Files under the .claude/ Subfolder
.claude/settings.json (or ~/.claude.json for global settings):
- This file allows you to customize the set of allowed and disallowed tools that Claude Code can use, and other session settings.
- Purpose for Code Quality/Safety: By customizing the allowlist (e.g.,
Edit for file edits, Bash(git commit:*) for Git commits) and disallowedTools (e.g., Bash(rm:*), Bash(sudo:*)), you can control what actions Claude can take, ensuring it operates within safe and desired boundaries. This helps prevent accidental data loss or insecure code execution. You can also configure context settings like maxTokens.
.claude/commands/ (for custom slash commands):
- This folder stores Markdown files that define reusable prompt templates or workflows accessible via slash commands (e.g.,
/optimize, /test).
- Purpose for Code Quality: You can create commands for specific quality-related tasks, such as:
/optimize.md: “Analyze the performance of this code and suggest three specific optimizations”.

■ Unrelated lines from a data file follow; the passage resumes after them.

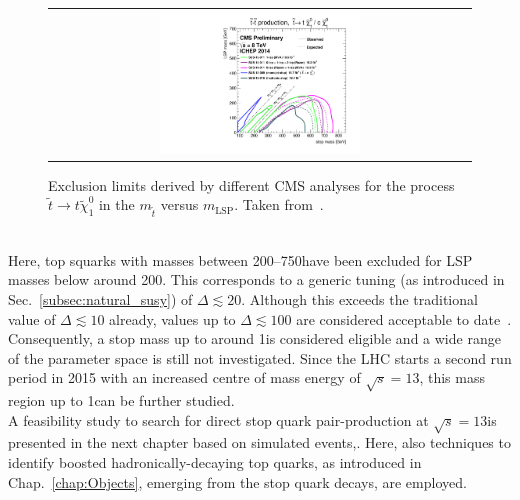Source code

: \begin{figure}[!h]
  \centering
  \begin{tabular}{c}
                \includegraphics[width=0.49\textwidth]{figures/T2tt_ICHEP2014_All.pdf} 
  \end{tabular}
\caption{Exclusion limits derived by different CMS analyses for the process $\tilde{t} \rightarrow t\tilde{\chi}_1^0$ in the $m_{\tilde{t}}$ versus $m_\mathrm{LSP}$. Taken from~\cite{bib:CMS:PhysicsResultsSUS}.} 
  \label{fig:8TeV_stop_limits}
\end{figure}
\\
Here, top squarks with masses between 200--750\gev have been excluded for LSP masses below around 200\gev. This corresponds to a generic tuning (as introduced in Sec.~\ref{subsec:natural_susy}) of $\Delta \lesssim 20$. Although this exceeds the traditional value of $\Delta \lesssim 10$ already, values up to $\Delta \lesssim 100$ are considered acceptable to date~\cite{Craig:2013cxa}. Consequently, a stop mass up to around 1\tev is considered eligible and a wide range of the parameter space is still not investigated. Since the LHC starts a second run period in 2015 with an increased centre of mass energy of $\sqrt{s} = 13$\tev, this mass region up to 1\tev can be further studied.\\
A feasibility study to search for direct stop quark pair-production at $\sqrt{s} = 13$\tev is presented in the next chapter based on simulated events,. Here, also techniques to identify boosted hadronically-decaying top quarks, as introduced in Chap.~\ref{chap:Objects}, emerging from the stop quark decays, are employed.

/test.md: “Generate comprehensive unit tests for the current file with edge cases”.
/docs.md: “Create detailed documentation for this module including usage examples”.

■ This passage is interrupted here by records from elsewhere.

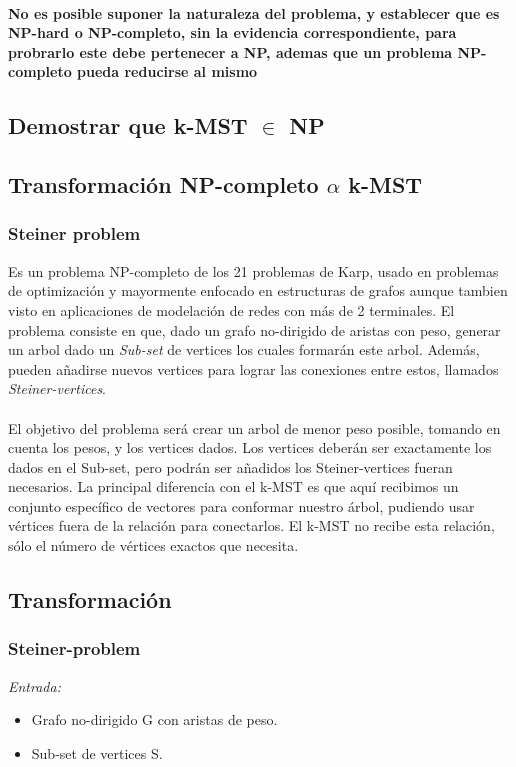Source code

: \documentclass[spanish,12pt]{elsarticle}
\begin{document}
\paragraph{\textnormal{No es posible suponer la naturaleza del problema, y establecer que es NP-hard o NP-completo, sin la evidencia correspondiente, para probrarlo este debe pertenecer a NP, ademas que un problema NP-completo pueda reducirse al mismo}}
\subsection{Demostrar que k-MST $\in$ NP}


\subsection{Transformación NP-completo $\alpha$  k-MST}
\subsubsection{Steiner problem}
Es un problema NP-completo de los 21 problemas de Karp, usado en problemas de optimización y mayormente enfocado en estructuras de grafos aunque tambien visto en aplicaciones de modelación de redes con más de 2 terminales. El problema consiste en que,  dado un grafo no-dirigido de aristas con peso, generar un arbol dado un
\textit{Sub-set} de vertices los cuales formarán este arbol. Además, pueden añadirse nuevos vertices para lograr las conexiones entre estos, llamados \textit{Steiner-vertices}.\\\\
El objetivo del problema será crear un arbol de menor peso posible, tomando en cuenta los pesos, y los vertices dados. Los vertices deberán ser exactamente los dados en el Sub-set, pero podrán ser añadidos los Steiner-vertices fueran necesarios.
La principal diferencia con el k-MST es que aquí recibimos un conjunto específico de vectores para conformar nuestro árbol, pudiendo usar vértices fuera de la relación para conectarlos. El k-MST no recibe esta relación, sólo el número de vértices exactos que necesita.\\ 


\subsection{Transformación}
\subsubsection*{Steiner-problem}
\textit{Entrada: }
\begin{itemize}
\item Grafo no-dirigido G con aristas de peso.
\item Sub-set de vertices S.
\end{itemize}
\end{document}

/fix-github-issue.md: A command to analyze and fix a GitHub issue, including steps like searching the codebase, implementing changes, running tests, and ensuring linting/type checking.
- These commands ensure that complex, multi-step operations related to code quality are performed consistently and thoroughly. They can include special keywords like
$ARGUMENTS to pass parameters, making them highly flexible.
.claude/config/architecture.md (or similar, within .claude/config/ for sub-rules):
- This file can be used to store specific architectural rules or constraints relevant to a particular part of the codebase.
- Purpose for Code Quality: For example, in an Android project, it might define rules about “Clean Architecture violation detection”. By feeding this to the AI, it can validate complex refactoring decisions and ensure code adheres to these deeper architectural patterns, beyond just style guides.
PRPs/ folder (for Product Requirements Prompts):
- This folder contains detailed implementation blueprints that are generated from initial feature requests.
- Purpose for Code Quality: PRPs include comprehensive context and documentation, step-by-step implementation plans with validation gates, error handling patterns, and test requirements. They serve as structured instructions for the AI, ensuring it executes tasks accurately and produces high-quality, verified code.
examples/ folder:
- This folder holds relevant code examples and patterns that the AI can learn from.
- Purpose for Code Quality: AI coding assistants perform significantly better when they can see patterns to follow. This includes code structure patterns (module organization, import conventions), testing patterns (test file structure, mocking), and integration patterns (API clients, database connections). Providing examples helps the AI generate code that is consistent with your existing codebase’s quality standards.
By systematically setting up and utilizing these Markdown files, you can provide Claude Code with the rich, structured context it needs to optimize its code generation, leading to improved code quality, reduced errors, and greater consistency across your projects.